Provided records
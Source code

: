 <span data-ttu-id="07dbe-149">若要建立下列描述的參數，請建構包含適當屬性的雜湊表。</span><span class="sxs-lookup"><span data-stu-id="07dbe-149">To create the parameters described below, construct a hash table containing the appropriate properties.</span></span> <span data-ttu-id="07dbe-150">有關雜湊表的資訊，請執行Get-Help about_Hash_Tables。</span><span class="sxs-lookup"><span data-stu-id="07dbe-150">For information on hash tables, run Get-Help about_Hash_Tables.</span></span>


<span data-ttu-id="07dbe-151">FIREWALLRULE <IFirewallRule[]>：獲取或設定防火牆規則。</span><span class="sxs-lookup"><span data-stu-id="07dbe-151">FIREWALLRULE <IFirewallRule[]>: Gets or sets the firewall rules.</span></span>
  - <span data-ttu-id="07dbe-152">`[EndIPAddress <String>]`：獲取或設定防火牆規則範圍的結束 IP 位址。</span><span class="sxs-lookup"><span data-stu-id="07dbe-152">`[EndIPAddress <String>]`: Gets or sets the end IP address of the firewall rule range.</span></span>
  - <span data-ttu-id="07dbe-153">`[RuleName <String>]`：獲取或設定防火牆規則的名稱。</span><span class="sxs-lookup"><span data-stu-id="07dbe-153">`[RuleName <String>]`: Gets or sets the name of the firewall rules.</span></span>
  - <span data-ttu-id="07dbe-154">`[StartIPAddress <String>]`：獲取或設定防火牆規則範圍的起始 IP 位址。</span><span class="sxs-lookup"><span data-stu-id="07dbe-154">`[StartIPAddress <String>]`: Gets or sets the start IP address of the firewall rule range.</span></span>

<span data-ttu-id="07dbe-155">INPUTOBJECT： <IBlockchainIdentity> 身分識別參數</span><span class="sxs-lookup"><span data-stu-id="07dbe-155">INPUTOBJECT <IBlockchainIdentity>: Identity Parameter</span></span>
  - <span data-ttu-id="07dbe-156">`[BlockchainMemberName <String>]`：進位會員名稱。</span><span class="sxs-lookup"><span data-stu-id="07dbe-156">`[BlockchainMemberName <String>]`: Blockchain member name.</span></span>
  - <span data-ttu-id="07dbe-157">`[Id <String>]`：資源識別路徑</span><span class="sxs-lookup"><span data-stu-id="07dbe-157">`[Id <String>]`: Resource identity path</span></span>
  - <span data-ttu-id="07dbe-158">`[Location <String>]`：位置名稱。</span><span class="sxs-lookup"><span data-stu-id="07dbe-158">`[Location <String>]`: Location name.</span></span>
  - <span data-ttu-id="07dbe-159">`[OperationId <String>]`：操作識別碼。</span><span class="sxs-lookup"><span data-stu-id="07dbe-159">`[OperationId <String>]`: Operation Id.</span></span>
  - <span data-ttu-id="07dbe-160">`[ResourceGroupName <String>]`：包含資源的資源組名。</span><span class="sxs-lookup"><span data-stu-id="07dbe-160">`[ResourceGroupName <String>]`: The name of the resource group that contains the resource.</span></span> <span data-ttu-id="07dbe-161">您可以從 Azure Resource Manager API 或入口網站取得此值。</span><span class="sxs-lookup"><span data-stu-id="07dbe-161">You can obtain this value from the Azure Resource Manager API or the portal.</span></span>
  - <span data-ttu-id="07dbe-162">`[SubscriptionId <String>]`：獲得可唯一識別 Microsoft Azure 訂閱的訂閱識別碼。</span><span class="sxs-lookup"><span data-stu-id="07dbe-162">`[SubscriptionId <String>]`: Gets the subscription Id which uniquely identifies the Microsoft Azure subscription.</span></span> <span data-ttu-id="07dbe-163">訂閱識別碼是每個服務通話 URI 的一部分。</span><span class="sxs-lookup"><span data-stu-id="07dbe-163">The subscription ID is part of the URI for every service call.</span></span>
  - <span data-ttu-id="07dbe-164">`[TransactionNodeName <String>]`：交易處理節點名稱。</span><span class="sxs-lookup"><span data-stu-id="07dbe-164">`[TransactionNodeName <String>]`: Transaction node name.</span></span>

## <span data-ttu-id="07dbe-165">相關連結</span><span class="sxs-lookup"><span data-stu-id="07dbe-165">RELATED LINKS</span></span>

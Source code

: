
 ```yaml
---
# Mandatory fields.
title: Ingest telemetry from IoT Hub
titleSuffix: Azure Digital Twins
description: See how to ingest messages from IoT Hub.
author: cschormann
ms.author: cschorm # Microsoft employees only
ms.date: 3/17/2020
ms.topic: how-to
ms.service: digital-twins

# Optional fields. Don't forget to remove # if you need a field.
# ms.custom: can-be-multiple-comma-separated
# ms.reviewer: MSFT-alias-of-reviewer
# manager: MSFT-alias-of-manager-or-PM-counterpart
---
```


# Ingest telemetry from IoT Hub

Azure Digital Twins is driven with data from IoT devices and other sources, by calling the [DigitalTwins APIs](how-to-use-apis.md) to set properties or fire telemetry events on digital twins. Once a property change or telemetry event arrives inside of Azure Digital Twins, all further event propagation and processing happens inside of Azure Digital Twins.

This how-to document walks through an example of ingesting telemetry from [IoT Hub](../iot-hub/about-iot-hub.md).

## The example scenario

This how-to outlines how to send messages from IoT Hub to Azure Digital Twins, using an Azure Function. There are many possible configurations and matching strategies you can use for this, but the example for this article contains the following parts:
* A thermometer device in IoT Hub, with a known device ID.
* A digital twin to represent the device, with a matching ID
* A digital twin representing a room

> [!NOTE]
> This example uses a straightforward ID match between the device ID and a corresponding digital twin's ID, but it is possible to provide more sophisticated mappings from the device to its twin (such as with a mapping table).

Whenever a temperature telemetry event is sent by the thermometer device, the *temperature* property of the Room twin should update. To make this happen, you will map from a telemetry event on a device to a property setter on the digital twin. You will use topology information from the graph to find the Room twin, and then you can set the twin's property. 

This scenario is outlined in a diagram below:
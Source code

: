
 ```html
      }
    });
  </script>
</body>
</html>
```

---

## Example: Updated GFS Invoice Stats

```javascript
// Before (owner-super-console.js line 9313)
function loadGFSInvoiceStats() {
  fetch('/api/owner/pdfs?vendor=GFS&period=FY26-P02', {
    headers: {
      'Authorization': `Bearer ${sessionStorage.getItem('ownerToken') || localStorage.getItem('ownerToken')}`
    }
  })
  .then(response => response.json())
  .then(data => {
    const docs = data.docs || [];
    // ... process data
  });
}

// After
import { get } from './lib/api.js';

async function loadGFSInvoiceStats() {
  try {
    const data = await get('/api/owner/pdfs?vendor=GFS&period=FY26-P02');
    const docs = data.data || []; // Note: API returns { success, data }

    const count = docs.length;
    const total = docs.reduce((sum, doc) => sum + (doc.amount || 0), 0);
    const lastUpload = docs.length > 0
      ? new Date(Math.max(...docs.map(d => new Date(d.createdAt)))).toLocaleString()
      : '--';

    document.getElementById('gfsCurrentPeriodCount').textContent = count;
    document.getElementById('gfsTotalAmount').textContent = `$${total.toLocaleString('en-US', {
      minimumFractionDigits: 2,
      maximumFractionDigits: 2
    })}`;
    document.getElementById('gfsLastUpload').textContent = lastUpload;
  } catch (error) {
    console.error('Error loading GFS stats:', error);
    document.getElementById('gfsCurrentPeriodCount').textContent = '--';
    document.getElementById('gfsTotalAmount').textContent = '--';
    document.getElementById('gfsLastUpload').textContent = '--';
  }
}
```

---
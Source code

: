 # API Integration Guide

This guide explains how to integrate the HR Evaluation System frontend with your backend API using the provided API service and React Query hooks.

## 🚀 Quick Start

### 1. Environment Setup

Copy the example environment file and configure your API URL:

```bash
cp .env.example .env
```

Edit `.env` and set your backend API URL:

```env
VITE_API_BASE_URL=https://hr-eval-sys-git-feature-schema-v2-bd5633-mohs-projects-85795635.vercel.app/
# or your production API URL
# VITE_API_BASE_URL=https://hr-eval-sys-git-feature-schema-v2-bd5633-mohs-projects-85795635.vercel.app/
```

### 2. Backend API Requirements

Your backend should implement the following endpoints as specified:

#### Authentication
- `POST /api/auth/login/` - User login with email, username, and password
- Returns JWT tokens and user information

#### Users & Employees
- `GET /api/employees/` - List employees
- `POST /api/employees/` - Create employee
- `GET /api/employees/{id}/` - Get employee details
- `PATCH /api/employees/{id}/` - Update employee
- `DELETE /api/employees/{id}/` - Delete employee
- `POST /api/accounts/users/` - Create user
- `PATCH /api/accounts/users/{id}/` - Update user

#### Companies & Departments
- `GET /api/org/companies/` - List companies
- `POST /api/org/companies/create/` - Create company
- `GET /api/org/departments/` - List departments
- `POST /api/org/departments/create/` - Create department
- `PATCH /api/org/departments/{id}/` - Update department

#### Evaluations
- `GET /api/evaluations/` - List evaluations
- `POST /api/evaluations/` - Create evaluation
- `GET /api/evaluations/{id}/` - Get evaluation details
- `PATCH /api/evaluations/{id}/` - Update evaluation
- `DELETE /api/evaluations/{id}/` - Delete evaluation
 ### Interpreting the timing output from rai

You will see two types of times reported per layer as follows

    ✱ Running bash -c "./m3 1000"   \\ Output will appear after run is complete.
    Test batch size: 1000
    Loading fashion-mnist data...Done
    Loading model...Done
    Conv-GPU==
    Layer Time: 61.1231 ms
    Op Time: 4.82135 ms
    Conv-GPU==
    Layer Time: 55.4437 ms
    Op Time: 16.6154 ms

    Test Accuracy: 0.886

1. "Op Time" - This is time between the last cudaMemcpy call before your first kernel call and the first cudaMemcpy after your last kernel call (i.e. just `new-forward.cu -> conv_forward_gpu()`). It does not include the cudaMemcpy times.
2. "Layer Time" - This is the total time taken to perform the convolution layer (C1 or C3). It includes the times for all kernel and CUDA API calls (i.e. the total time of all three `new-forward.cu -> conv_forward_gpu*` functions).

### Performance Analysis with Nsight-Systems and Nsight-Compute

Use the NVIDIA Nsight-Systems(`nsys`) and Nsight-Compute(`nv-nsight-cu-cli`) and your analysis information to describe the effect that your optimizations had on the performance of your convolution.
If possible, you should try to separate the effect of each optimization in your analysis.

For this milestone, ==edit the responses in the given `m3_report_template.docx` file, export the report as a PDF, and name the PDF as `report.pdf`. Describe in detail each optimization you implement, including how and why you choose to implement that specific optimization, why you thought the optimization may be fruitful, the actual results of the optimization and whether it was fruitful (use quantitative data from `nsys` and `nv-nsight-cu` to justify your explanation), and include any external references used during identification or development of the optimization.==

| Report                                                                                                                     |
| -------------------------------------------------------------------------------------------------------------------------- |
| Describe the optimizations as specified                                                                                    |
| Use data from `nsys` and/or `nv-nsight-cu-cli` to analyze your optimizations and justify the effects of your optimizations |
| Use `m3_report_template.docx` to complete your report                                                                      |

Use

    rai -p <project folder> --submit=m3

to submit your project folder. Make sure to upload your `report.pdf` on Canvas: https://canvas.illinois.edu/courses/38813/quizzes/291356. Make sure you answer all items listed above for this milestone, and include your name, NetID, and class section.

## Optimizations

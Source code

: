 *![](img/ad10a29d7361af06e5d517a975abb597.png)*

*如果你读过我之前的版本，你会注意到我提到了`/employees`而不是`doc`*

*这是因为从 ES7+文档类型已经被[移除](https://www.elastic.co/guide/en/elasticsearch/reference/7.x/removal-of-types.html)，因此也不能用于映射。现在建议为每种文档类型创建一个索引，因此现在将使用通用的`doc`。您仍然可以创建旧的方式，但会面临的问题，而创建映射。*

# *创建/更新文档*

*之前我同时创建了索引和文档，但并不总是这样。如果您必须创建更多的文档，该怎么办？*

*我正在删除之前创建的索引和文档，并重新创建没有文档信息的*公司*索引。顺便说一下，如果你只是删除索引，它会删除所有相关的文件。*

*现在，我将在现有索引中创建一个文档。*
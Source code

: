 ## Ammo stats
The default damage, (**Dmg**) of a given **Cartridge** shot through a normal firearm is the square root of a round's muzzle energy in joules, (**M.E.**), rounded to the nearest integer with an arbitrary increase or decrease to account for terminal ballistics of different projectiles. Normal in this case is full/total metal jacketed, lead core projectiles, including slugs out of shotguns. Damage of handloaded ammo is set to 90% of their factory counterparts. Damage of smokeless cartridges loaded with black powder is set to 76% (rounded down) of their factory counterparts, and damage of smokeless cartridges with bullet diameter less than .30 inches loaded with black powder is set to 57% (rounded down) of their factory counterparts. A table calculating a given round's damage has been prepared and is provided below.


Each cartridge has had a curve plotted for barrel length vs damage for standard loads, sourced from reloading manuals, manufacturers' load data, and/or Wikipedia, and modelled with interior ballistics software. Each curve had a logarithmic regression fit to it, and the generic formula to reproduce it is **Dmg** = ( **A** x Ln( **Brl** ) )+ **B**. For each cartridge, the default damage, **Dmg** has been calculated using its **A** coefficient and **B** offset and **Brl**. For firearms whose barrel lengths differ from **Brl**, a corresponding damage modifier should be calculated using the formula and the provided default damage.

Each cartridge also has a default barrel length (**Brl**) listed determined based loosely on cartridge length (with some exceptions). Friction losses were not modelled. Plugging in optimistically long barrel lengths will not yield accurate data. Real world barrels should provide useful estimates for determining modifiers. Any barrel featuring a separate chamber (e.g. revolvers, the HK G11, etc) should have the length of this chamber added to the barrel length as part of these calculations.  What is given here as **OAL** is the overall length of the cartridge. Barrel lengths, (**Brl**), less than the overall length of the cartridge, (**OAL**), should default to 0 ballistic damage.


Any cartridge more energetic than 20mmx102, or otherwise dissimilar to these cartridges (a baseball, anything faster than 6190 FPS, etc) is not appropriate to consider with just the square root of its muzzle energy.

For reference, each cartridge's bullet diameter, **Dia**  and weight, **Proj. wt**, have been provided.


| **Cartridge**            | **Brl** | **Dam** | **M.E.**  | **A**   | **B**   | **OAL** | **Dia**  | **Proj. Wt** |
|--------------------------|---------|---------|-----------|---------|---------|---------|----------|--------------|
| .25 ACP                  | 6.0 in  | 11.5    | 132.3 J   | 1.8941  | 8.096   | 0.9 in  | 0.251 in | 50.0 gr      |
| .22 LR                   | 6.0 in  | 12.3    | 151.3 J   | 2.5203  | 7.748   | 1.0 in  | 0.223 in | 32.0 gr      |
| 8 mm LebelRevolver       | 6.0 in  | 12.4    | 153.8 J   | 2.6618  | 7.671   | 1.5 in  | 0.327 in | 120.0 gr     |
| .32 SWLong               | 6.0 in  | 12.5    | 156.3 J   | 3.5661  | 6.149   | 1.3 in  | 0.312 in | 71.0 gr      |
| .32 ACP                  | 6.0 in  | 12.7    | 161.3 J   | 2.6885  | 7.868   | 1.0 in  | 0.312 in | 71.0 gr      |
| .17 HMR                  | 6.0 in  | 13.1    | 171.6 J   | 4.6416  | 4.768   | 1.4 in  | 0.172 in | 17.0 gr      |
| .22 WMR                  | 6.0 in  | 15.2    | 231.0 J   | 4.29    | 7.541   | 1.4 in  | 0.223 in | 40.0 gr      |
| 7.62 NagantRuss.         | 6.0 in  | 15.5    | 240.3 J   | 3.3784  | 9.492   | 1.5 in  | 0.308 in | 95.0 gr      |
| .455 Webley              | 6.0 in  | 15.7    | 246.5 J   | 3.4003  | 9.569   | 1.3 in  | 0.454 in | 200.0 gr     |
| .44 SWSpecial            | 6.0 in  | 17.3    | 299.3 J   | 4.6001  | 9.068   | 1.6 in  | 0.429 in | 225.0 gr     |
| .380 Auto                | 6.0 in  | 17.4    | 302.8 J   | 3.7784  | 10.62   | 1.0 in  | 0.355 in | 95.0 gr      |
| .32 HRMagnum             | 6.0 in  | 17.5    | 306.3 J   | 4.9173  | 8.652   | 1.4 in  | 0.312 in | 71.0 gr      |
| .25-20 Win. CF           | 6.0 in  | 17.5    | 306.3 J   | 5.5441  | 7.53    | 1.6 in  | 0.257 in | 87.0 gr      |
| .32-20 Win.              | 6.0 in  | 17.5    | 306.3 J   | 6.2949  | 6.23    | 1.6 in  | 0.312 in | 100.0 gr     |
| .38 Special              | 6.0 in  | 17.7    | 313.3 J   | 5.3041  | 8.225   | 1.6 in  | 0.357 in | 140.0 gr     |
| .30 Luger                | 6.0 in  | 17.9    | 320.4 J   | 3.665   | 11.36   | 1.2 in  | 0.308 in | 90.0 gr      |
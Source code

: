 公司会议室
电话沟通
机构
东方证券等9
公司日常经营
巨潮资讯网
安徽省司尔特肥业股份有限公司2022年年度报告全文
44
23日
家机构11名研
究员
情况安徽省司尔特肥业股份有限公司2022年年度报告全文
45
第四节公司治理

Aim of the exercise
Show each line from the listing above that includes the word "gfsTotalAmount".

Written solution
    document.getElementById('gfsTotalAmount').textContent = `$${total.toLocaleString('en-US', {
    document.getElementById('gfsTotalAmount').textContent = '--';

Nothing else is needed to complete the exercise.